For this exercise, copy out each line of the material below that includes "site".
::::::
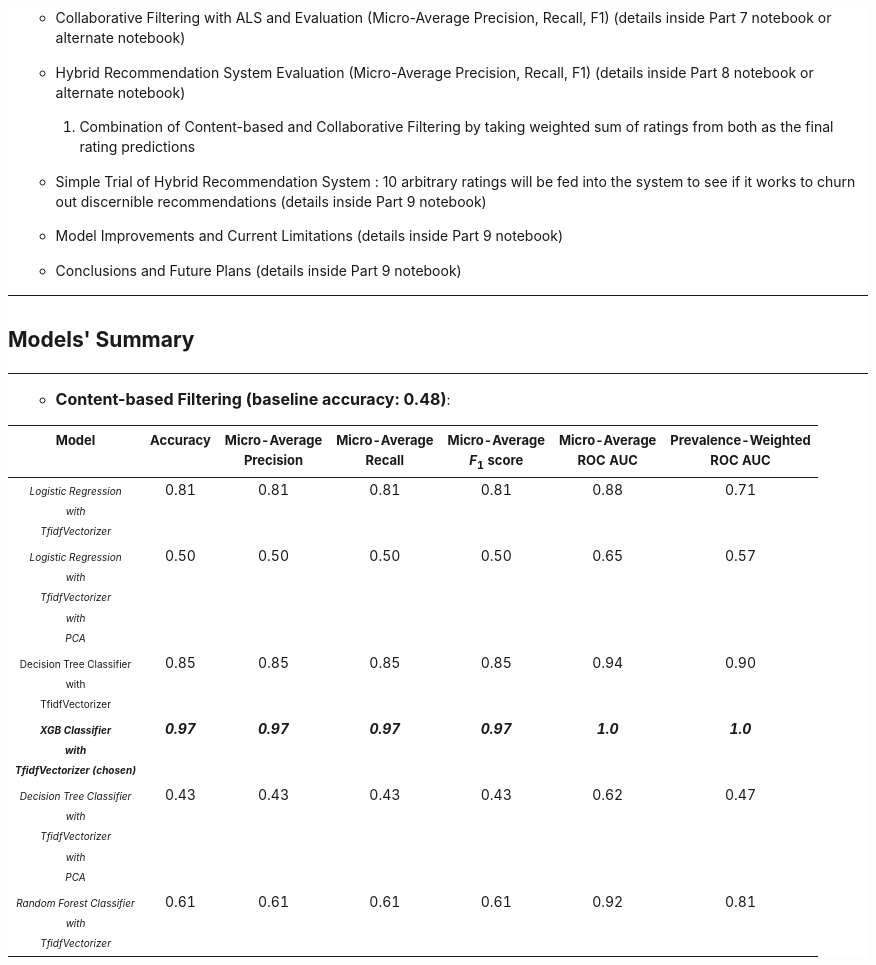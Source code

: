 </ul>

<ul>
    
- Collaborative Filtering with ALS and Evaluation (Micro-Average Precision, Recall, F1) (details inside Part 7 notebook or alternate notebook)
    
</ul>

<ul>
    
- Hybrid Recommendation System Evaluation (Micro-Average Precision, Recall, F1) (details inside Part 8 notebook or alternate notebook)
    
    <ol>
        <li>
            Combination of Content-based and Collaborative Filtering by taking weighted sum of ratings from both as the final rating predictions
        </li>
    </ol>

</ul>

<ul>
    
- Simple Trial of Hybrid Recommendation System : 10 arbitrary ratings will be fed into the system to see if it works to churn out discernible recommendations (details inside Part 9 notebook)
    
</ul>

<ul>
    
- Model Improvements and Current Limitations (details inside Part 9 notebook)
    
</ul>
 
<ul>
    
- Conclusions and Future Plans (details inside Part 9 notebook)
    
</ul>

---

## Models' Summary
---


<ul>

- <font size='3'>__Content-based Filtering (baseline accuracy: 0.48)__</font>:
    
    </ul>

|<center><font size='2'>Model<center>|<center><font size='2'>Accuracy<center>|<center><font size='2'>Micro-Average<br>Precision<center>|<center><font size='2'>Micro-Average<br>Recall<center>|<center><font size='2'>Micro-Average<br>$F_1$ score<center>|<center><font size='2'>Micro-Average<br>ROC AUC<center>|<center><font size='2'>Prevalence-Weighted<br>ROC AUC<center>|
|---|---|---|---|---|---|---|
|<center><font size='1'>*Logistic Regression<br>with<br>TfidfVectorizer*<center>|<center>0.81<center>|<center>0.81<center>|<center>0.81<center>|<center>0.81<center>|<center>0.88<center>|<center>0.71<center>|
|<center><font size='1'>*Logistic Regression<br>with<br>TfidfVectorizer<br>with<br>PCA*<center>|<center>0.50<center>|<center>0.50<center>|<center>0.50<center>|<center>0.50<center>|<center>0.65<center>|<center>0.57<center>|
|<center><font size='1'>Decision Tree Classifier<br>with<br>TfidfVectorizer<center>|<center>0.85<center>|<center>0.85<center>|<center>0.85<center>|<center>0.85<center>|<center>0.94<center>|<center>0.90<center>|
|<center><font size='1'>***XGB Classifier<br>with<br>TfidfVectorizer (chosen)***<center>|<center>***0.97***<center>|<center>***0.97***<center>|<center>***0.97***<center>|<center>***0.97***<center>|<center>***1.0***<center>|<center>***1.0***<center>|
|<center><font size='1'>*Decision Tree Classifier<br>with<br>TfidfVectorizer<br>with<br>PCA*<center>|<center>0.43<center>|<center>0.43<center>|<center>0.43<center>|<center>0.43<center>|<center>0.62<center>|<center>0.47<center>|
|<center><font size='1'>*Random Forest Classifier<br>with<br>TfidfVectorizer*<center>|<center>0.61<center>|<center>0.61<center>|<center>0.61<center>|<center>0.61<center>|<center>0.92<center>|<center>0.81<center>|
::::::
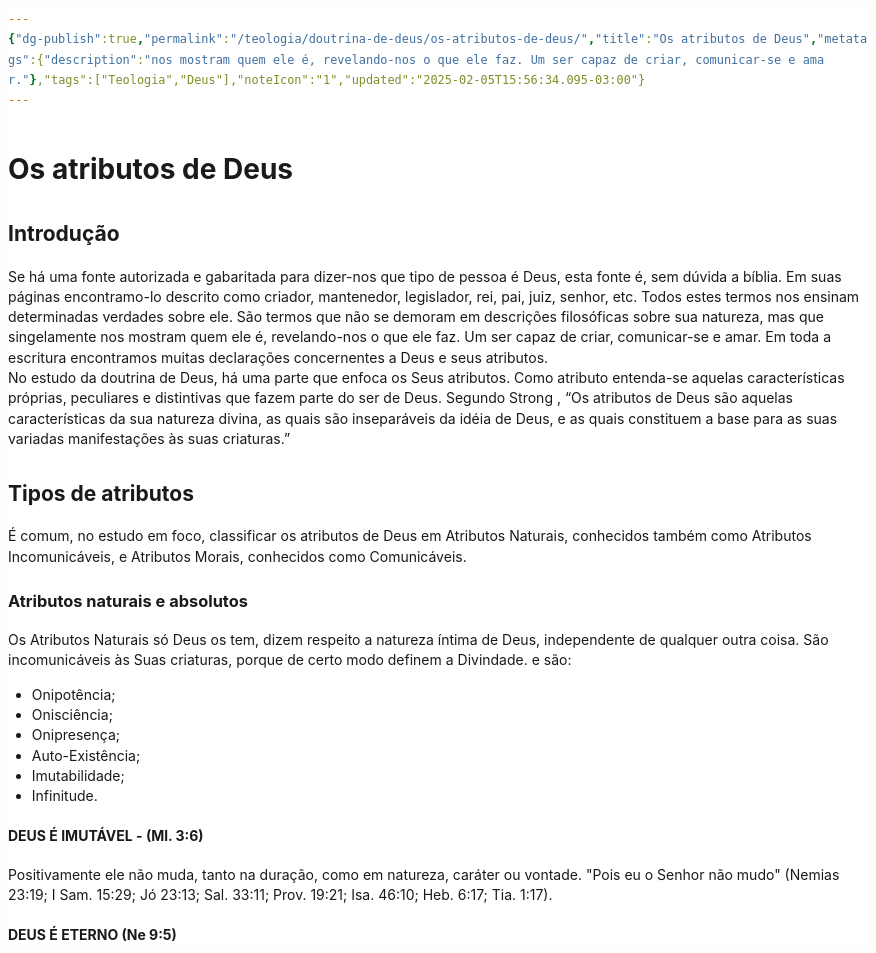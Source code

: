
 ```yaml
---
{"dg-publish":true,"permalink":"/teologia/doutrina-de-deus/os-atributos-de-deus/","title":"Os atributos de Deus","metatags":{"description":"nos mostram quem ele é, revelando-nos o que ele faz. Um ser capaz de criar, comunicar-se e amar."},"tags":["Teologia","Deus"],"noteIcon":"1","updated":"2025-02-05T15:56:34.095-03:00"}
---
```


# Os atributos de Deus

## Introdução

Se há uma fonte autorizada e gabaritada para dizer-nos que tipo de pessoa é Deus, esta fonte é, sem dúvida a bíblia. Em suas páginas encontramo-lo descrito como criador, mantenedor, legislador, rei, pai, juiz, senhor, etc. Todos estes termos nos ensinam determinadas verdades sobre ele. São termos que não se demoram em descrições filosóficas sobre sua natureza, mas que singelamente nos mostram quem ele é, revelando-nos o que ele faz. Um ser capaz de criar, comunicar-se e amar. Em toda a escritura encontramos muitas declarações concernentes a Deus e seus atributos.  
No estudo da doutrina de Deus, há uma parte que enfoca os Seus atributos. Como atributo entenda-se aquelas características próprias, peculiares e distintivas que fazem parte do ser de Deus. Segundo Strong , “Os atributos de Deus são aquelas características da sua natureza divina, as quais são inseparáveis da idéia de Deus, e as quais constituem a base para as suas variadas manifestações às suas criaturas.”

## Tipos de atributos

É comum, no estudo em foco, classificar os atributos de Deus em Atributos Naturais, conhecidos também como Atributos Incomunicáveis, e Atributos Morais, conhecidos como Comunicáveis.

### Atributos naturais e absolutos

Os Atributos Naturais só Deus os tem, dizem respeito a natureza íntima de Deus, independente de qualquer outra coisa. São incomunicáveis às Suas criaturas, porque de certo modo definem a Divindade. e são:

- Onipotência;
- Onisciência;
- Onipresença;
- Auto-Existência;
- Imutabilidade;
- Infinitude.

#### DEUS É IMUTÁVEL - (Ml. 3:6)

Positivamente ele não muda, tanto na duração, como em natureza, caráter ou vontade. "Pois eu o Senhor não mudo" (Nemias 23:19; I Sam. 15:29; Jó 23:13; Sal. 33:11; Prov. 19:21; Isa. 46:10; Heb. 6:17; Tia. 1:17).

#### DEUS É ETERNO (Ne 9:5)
::::::
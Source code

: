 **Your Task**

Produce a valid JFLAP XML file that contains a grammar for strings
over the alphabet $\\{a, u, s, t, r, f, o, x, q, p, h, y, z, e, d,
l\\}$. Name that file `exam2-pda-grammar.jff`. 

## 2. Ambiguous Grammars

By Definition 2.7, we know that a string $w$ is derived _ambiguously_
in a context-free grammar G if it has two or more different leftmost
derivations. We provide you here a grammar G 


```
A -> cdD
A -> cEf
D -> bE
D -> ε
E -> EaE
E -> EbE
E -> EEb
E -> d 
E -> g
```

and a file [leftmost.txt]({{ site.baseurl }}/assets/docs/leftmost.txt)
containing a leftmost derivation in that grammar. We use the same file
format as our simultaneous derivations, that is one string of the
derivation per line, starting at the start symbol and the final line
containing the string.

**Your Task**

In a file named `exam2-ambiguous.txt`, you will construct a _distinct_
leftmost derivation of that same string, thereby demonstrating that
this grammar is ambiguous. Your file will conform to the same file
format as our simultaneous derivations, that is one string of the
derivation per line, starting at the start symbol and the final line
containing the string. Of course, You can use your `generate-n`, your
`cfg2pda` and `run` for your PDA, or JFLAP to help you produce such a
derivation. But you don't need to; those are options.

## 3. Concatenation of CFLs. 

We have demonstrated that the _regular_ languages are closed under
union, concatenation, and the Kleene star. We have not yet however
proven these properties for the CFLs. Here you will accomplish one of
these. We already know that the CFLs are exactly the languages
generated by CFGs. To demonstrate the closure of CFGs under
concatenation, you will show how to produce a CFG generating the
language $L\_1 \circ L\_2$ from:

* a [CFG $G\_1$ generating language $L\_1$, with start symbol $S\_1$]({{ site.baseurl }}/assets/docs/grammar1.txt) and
::::::
> **Solution for this exercise**
and a file [leftmost.txt]({{ site.baseurl }}/assets/docs/leftmost.txt)
* a [CFG $G\_1$ generating language $L\_1$, with start symbol $S\_1$]({{ site.baseurl }}/assets/docs/grammar1.txt) and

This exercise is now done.